# [Data items]
▽
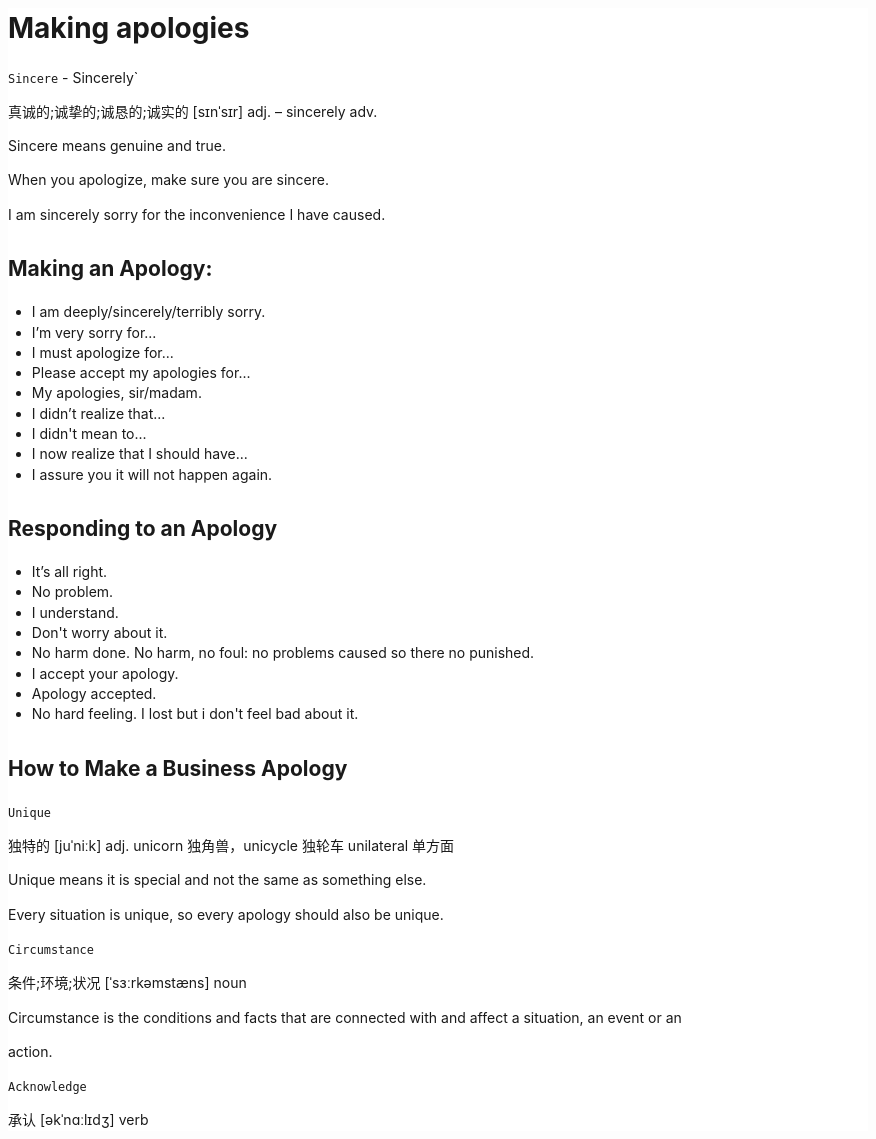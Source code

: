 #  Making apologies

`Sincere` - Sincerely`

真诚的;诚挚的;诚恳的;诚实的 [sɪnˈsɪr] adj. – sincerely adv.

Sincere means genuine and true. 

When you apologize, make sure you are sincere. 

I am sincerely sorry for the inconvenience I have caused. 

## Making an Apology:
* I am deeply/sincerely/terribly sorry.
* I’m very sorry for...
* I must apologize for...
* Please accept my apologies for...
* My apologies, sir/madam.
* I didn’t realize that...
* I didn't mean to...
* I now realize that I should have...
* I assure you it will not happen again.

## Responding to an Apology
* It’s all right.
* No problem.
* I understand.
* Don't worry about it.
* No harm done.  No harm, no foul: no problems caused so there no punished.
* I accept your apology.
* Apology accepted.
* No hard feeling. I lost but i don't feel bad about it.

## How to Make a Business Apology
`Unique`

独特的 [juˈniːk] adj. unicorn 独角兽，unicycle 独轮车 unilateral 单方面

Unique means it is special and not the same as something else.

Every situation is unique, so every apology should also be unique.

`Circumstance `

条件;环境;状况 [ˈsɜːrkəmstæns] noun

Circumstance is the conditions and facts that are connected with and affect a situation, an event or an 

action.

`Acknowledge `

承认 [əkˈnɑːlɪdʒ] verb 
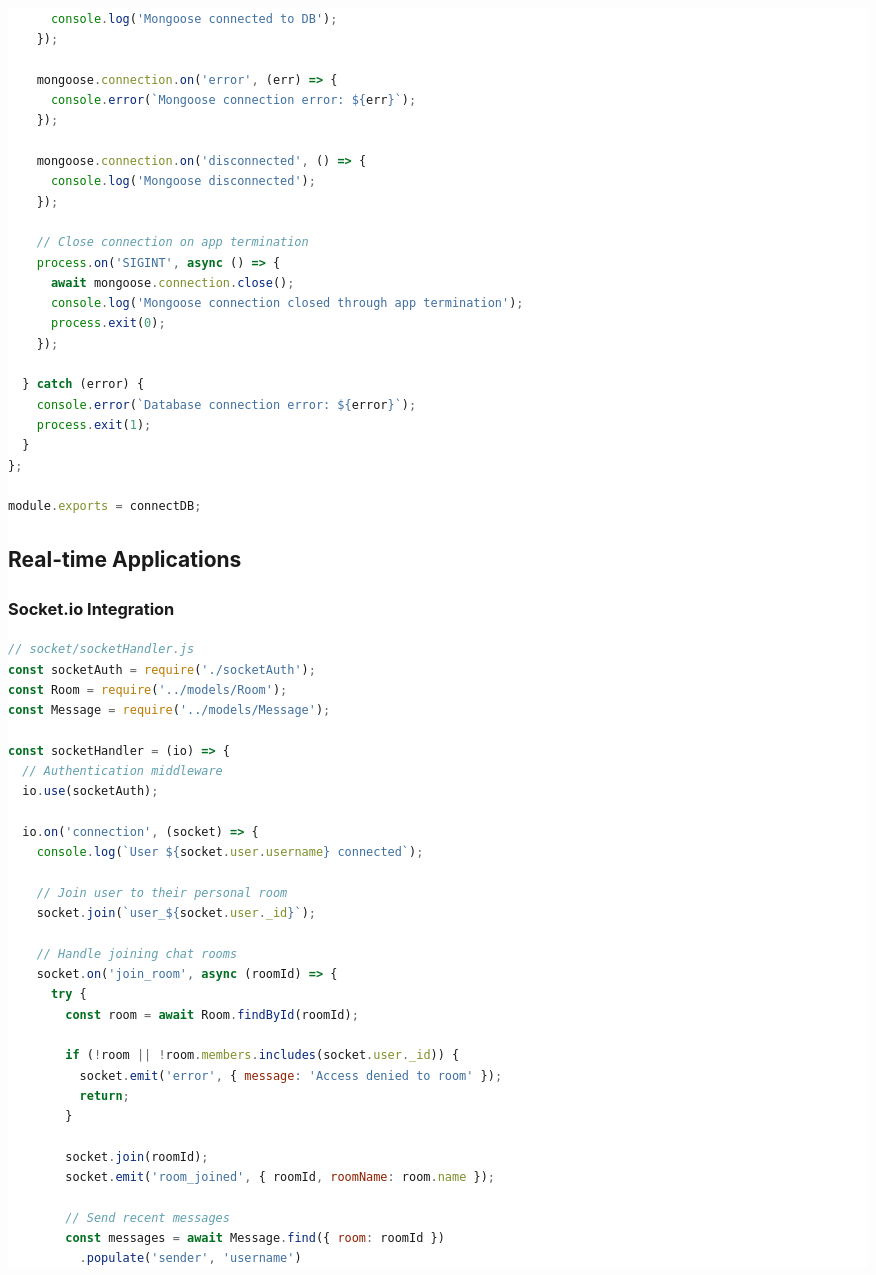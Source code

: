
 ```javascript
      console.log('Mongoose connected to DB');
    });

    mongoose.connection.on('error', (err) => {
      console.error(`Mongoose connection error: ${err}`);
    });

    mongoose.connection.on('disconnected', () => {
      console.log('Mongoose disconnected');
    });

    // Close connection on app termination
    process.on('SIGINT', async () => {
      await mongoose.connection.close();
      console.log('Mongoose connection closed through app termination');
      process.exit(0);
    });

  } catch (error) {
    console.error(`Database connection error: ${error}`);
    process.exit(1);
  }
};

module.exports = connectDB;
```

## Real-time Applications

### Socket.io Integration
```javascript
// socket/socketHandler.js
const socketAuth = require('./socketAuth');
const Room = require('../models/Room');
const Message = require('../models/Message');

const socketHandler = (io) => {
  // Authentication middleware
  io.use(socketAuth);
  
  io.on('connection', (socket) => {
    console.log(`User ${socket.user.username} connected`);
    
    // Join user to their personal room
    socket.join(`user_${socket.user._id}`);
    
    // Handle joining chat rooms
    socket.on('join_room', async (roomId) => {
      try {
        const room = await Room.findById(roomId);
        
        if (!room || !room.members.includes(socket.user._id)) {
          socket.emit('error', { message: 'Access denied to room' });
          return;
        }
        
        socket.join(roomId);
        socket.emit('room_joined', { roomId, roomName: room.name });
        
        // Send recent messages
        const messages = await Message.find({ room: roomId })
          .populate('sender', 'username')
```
△
▽
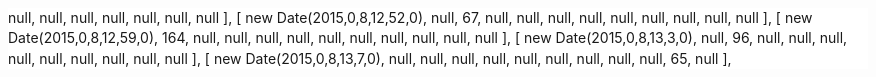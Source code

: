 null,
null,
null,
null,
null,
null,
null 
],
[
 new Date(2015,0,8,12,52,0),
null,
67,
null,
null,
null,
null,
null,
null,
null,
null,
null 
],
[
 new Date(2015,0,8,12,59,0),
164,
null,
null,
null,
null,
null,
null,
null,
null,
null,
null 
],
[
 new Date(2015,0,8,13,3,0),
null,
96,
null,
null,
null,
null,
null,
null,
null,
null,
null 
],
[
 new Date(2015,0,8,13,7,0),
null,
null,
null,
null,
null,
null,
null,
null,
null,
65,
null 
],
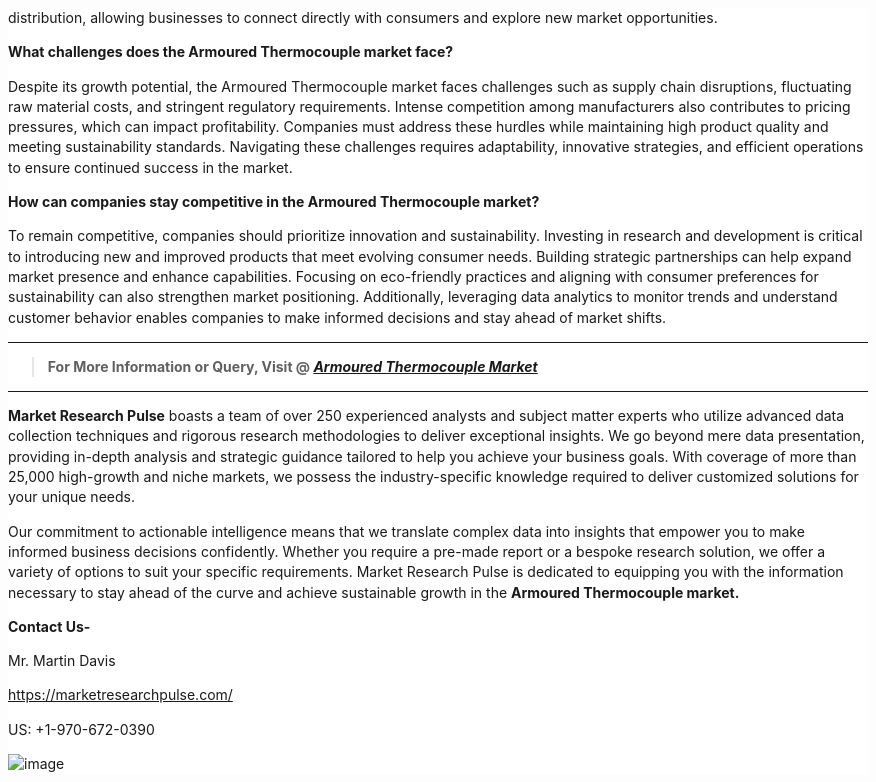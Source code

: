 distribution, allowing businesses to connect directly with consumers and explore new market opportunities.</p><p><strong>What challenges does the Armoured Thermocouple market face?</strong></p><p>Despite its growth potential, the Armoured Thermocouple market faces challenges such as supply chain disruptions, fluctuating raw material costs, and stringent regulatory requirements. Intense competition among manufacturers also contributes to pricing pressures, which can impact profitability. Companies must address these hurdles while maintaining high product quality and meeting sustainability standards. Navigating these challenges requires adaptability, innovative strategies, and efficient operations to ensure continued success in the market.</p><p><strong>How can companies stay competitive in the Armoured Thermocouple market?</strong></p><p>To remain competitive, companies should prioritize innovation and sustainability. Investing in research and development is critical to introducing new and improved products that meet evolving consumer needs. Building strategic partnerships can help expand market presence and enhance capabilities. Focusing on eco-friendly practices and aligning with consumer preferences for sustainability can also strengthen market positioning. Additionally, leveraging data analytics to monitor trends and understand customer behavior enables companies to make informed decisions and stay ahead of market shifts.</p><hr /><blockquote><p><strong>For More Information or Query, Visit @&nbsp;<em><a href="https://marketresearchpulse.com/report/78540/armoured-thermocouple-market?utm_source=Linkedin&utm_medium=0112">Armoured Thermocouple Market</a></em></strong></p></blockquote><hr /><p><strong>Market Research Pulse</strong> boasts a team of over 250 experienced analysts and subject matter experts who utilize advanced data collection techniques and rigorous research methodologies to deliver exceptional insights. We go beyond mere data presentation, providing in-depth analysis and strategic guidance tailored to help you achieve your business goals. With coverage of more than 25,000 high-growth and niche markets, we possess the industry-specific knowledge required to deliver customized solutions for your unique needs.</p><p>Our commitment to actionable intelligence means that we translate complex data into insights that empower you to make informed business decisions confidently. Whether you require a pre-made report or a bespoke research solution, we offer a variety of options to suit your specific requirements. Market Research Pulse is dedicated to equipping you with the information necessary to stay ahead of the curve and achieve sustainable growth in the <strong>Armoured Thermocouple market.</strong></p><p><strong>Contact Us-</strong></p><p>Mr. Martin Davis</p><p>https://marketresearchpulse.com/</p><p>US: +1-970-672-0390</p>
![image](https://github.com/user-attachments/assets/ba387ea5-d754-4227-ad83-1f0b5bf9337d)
△
# [Work item]
In the records, locate each line holding the string "realize" and copy it.

# [Finished task]
* I didn’t realize that...
* I now realize that I should have...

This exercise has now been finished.